Source texts of formatted documents:
== Segment start ==

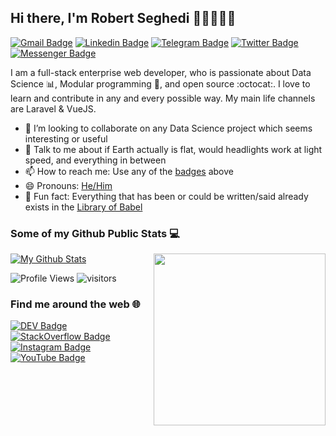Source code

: ## Hi there, I'm Robert Seghedi 👋🏼👨🏻‍💻

[![Gmail Badge](https://img.shields.io/badge/-hello@robertseghedi.dev-c14438?style=flat&logo=Gmail&logoColor=white)](mailto:hello@robertseghedi.dev "Connect via Email")
[![Linkedin Badge](https://img.shields.io/badge/-Robert%20Seghedi-0072b1?style=flat&logo=Linkedin&logoColor=white)](https://www.linkedin.com/in/robertseghedi/ "Connect on LinkedIn")
[![Telegram Badge](https://img.shields.io/badge/-@robertseghedi-0088CC?style=flat&logo=Telegram&logoColor=white)](https://t.me/robertseghedi "Contact on Telegram")
[![Twitter Badge](https://img.shields.io/badge/-@robertseghedi-00acee?style=flat&logo=Twitter&logoColor=white)](https://twitter.com/intent/follow?screen_name=robertseghedi "Follow on Twitter")
[![Messenger Badge](https://img.shields.io/badge/-Messenger-0078FF?style=flat&logo=Messenger&logoColor=white)](https://m.me/robertseghedi "Connect on Facebook")

I am a full-stack enterprise web developer, who is passionate about Data Science :bar_chart:, Modular programming :snake:, and open source :octocat:. I love to learn and contribute in any and every possible way. My main life channels are Laravel & VueJS.

- 👯 I’m looking to collaborate on any Data Science project which seems interesting or useful
- 💬 Talk to me about if Earth actually is flat, would headlights work at light speed, and everything in between
- 📫 How to reach me: Use any of the [badges](#hi-there-im-robert%20seghedi-) above
- 😄 Pronouns: [He/Him](https://www.mypronouns.org/he-him)
- 👾 Fun fact: Everything that has been or could be written/said already exists in the [Library of Babel](https://libraryofbabel.info/)

### Some of my Github Public Stats :computer:
<a href="https://robertseghedi.dev/"><img src="https://github.com/samujjwaal/samujjwaal/raw/master/etc/coffee.png" align="right" height="275" /></a>

  [![My Github Stats](https://github-readme-stats.vercel.app/api?username=robertseghedi&show_icons=true&title_color=fff&icon_color=79ff97&text_color=9f9f9f&bg_color=151515&count_private=true)](https://github.com/robertseghedi)

  ![Profile Views](https://komarev.com/ghpvc/?username=robertseghedi&color=blue)
  ![visitors](https://visitor-badge.glitch.me/badge?page_id=robertseghedi.robertseghedi)

### Find me around the web :globe_with_meridians:
  
[![DEV Badge](https://img.shields.io/badge/-robertseghedi-0A0A0A?style=flat&logo=dev.to&logoColor=white)](https://dev.to/robertseghedi)
[![StackOverflow Badge](https://img.shields.io/badge/-robertseghedi-FE7A16?style=flat&logo=Stack%20Overflow&logoColor=white&)](https://stackoverflow.com/users/13381861/robert-seghedi?tab=profile)
[![Instagram Badge](https://img.shields.io/badge/-Instagram-C13584?style=flat&logo=Instagram&logoColor=white)](https://www.instagram.com/robertseghedi/ "Follow on Instagram")
[![YouTube Badge](https://img.shields.io/badge/-YouTube-FF0000?style=flat&logo=YouTube&logoColor=white)](https://www.youtube.com/robertseghedi/playlists "My YouTube playlists")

== Segment end ==

What you return must match the records exactly, apart from the images, which are omitted.

Source code

: ## Hi there, I'm Robert Seghedi 👋🏼👨🏻‍💻

[![Gmail Badge](https://img.shields.io/badge/-hello@robertseghedi.dev-c14438?style=flat&logo=Gmail&logoColor=white)](mailto:hello@robertseghedi.dev "Connect via Email")
[![Linkedin Badge](https://img.shields.io/badge/-Robert%20Seghedi-0072b1?style=flat&logo=Linkedin&logoColor=white)](https://www.linkedin.com/in/robertseghedi/ "Connect on LinkedIn")
[![Telegram Badge](https://img.shields.io/badge/-@robertseghedi-0088CC?style=flat&logo=Telegram&logoColor=white)](https://t.me/robertseghedi "Contact on Telegram")
[![Twitter Badge](https://img.shields.io/badge/-@robertseghedi-00acee?style=flat&logo=Twitter&logoColor=white)](https://twitter.com/intent/follow?screen_name=robertseghedi "Follow on Twitter")
[![Messenger Badge](https://img.shields.io/badge/-Messenger-0078FF?style=flat&logo=Messenger&logoColor=white)](https://m.me/robertseghedi "Connect on Facebook")

I am a full-stack enterprise web developer, who is passionate about Data Science :bar_chart:, Modular programming :snake:, and open source :octocat:. I love to learn and contribute in any and every possible way. My main life channels are Laravel & VueJS.

- 👯 I’m looking to collaborate on any Data Science project which seems interesting or useful
- 💬 Talk to me about if Earth actually is flat, would headlights work at light speed, and everything in between
- 📫 How to reach me: Use any of the [badges](#hi-there-im-robert%20seghedi-) above
- 😄 Pronouns: [He/Him](https://www.mypronouns.org/he-him)
- 👾 Fun fact: Everything that has been or could be written/said already exists in the [Library of Babel](https://libraryofbabel.info/)

### Some of my Github Public Stats :computer:
<a href="https://robertseghedi.dev/"><img src="https://github.com/samujjwaal/samujjwaal/raw/master/etc/coffee.png" align="right" height="275" /></a>

  [![My Github Stats](https://github-readme-stats.vercel.app/api?username=robertseghedi&show_icons=true&title_color=fff&icon_color=79ff97&text_color=9f9f9f&bg_color=151515&count_private=true)](https://github.com/robertseghedi)

  ![Profile Views](https://komarev.com/ghpvc/?username=robertseghedi&color=blue)
  ![visitors](https://visitor-badge.glitch.me/badge?page_id=robertseghedi.robertseghedi)

### Find me around the web :globe_with_meridians:
  
[![DEV Badge](https://img.shields.io/badge/-robertseghedi-0A0A0A?style=flat&logo=dev.to&logoColor=white)](https://dev.to/robertseghedi)
[![StackOverflow Badge](https://img.shields.io/badge/-robertseghedi-FE7A16?style=flat&logo=Stack%20Overflow&logoColor=white&)](https://stackoverflow.com/users/13381861/robert-seghedi?tab=profile)
[![Instagram Badge](https://img.shields.io/badge/-Instagram-C13584?style=flat&logo=Instagram&logoColor=white)](https://www.instagram.com/robertseghedi/ "Follow on Instagram")
[![YouTube Badge](https://img.shields.io/badge/-YouTube-FF0000?style=flat&logo=YouTube&logoColor=white)](https://www.youtube.com/robertseghedi/playlists "My YouTube playlists")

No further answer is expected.